You should use the this.Context.User.Identity that is available from the Hub. See a related question
EDIT: To stop unauthenticated users:
public void ThisMethodRequiresAuthentication()
{
if(!this.Context.User.Identity.IsAuthenticated)
{
// possible send a message back to the client (and show the result to the user)
this.Clients.SendUnauthenticatedMessage("You don't have the correct permissions for this action.");
return;
}
// user is authenticated continue
}
EDIT #2:
This might be better, just return a message
public string ThisMethodRequiresAuthentication()
{
if(!this.Context.User.Identity.IsAuthenticated)
{
// possible send a message back to the client (and show the result to the user)
return "You don't have the correct permissions for this action.");
// EDIT: or throw the 403 exception (like in the answer from Jared Kells (+1 from me for his answer), which I actually like better than the string)
throw new HttpException(403, "Forbidden");
}
// user is authenticated continue
return "success";
}
You can lock down the SignalR URL's using the PostAuthenticateRequest event on your HttpApplication. Add the following to your Global.asax.cs
This will block requests that don't use "https" or aren't authenticated.
public override void Init()
{
PostAuthenticateRequest += OnPostAuthenticateRequest;
}
private void OnPostAuthenticateRequest(object sender, EventArgs eventArgs)
{
if (Context.Request.Path.StartsWith("/signalr", StringComparison.OrdinalIgnoreCase))
{
if(Context.Request.Url.Scheme != "https")
{
throw new HttpException(403, "Forbidden");
}
if (!Context.User.Identity.IsAuthenticated)
{
throw new HttpException(403, "Forbidden");
}
}
}
Inside your hub you can access the current user through the Context object.
Context.User.Identity.Name
For part 1. of your question you could use annotations like below (This worked with SignalR 1.1):
[Authorize]
public class MyHub : Hub
{
public void MarkFilled(int id)
{
Clients.All.Filled(id);
}
public void MarkUnFilled(int id)
{
Clients.All.UnFilled(id);
}
}
Something missing from the other answers is the ability to use SignalR's built in custom auth classes.
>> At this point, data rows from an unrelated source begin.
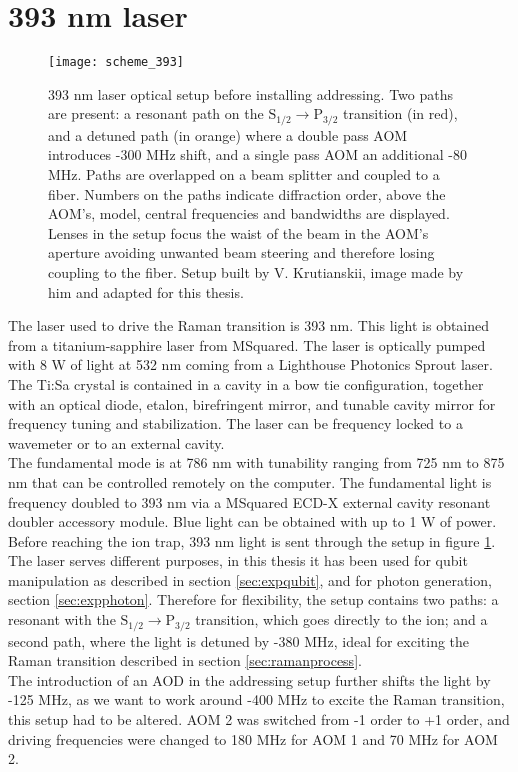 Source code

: \section{393 nm laser}
\label{sec:393setup}
\begin{figure}[!ht]
\centering
\texttt{[image: scheme\_393]}
\caption{393 nm laser optical setup before installing addressing. Two paths are present: a resonant path on the $\text{S}_{1/2} \to \text{P}_{3/2}$ transition (in red), and a detuned path (in orange) where a double pass AOM introduces -300 MHz shift, and a single pass AOM an additional -80 MHz. Paths are overlapped on a beam splitter and coupled to a fiber. Numbers on the paths indicate diffraction order, above the AOM's, model, central frequencies and bandwidths are displayed. Lenses in the setup focus the waist of the beam in the AOM's aperture avoiding unwanted beam steering and therefore losing coupling to the fiber. Setup built by V. Krutianskii, image made by him and adapted for this thesis.
}
\label{scheme393}
\end{figure}
The laser used to drive the Raman transition is 393 nm. This light is obtained from a titanium-sapphire laser from MSquared. The laser is optically pumped with 8 W of light at 532 nm coming from a Lighthouse Photonics Sprout laser. The Ti:Sa crystal is contained in a cavity in a bow tie configuration, together with an optical diode, etalon, birefringent mirror, and tunable cavity mirror for frequency tuning and stabilization. The laser can be frequency locked to a wavemeter or to an external cavity.\\ The fundamental mode is at 786 nm with tunability ranging from 725 nm to 875 nm that can be controlled remotely on the computer. The fundamental light is frequency doubled to 393 nm via a MSquared ECD-X external cavity resonant doubler accessory module. Blue light can be obtained with up to 1 W of power. Before reaching the ion trap, 393 nm light is sent through the setup in figure \ref{scheme393}. The laser serves different purposes, in this thesis it has been used for qubit manipulation as described in section \ref{sec:expqubit}, and for photon generation, section \ref{sec:expphoton}. Therefore for flexibility, the setup contains two paths: a resonant with the $\text{S}_{1/2} \to \text{P}_{3/2}$ transition, which goes directly to the ion; and a second path, where the light is detuned by -380 MHz, ideal for exciting the Raman transition described in section \ref{sec:ramanprocess}.\\
The introduction of an AOD in the addressing setup further shifts the light by -125 MHz, as we want to work around -400 MHz to excite the Raman transition,
this setup had to be altered. AOM 2 was switched from -1 order to +1 order, and driving frequencies were changed to 180 MHz for AOM 1 and 70 MHz for AOM 2.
The actual SignalR documentation on the topic is terrible, but I left a comment at the bottom of the page detailing how to actually do it (Authentication and Authorization for SignalR Hubs).
Basically you override the Provided SignalR AuthorizeAttribute class
[AttributeUsage(AttributeTargets.Class, Inherited = false, AllowMultiple = false)]
public class CustomAuthAttribute : AuthorizeAttribute
Then you decorate your hubs with [CustomAuth] above the class declaration. You can then override the following methods to handle auth:
bool AuthorizeHubConnection(HubDescriptor hubDesc, IRequest request);
bool AuthorizeHubMethodInvocation(IHubIncomingInvokerContext hubContext, bool appliesToMethod);
Since I'm on IIS servers and have a custom auth scheme, I simply return true from the AuthorizeHubConnection method, because in my Auth HttpModule I already authenicate the /signalr/connect and /signalr/reconnect calls and save user data in an HttpContext item. So the module handles authenticating on the initial SignalR connection call (a standard HTTP call that initiates the web socket connection).
To authorize calls on specific hub methods I check method names against permissions saved in the HttpContext (it is the same HttpContext saved from the initial connect request) and return true or false based on whether the user has permission to call a certain method.
In your case you might be able to actually use the AuthorizeHubConnection method and decorate your hub methods with specific roles, because it looks like you are using a standardized identity system, but if something isn't working right you can always revert to brute force with HttpModule (or OWIN) middle-ware and looking up context data in on subsequent websocket calls with AuthorizeHubMethodInvocation.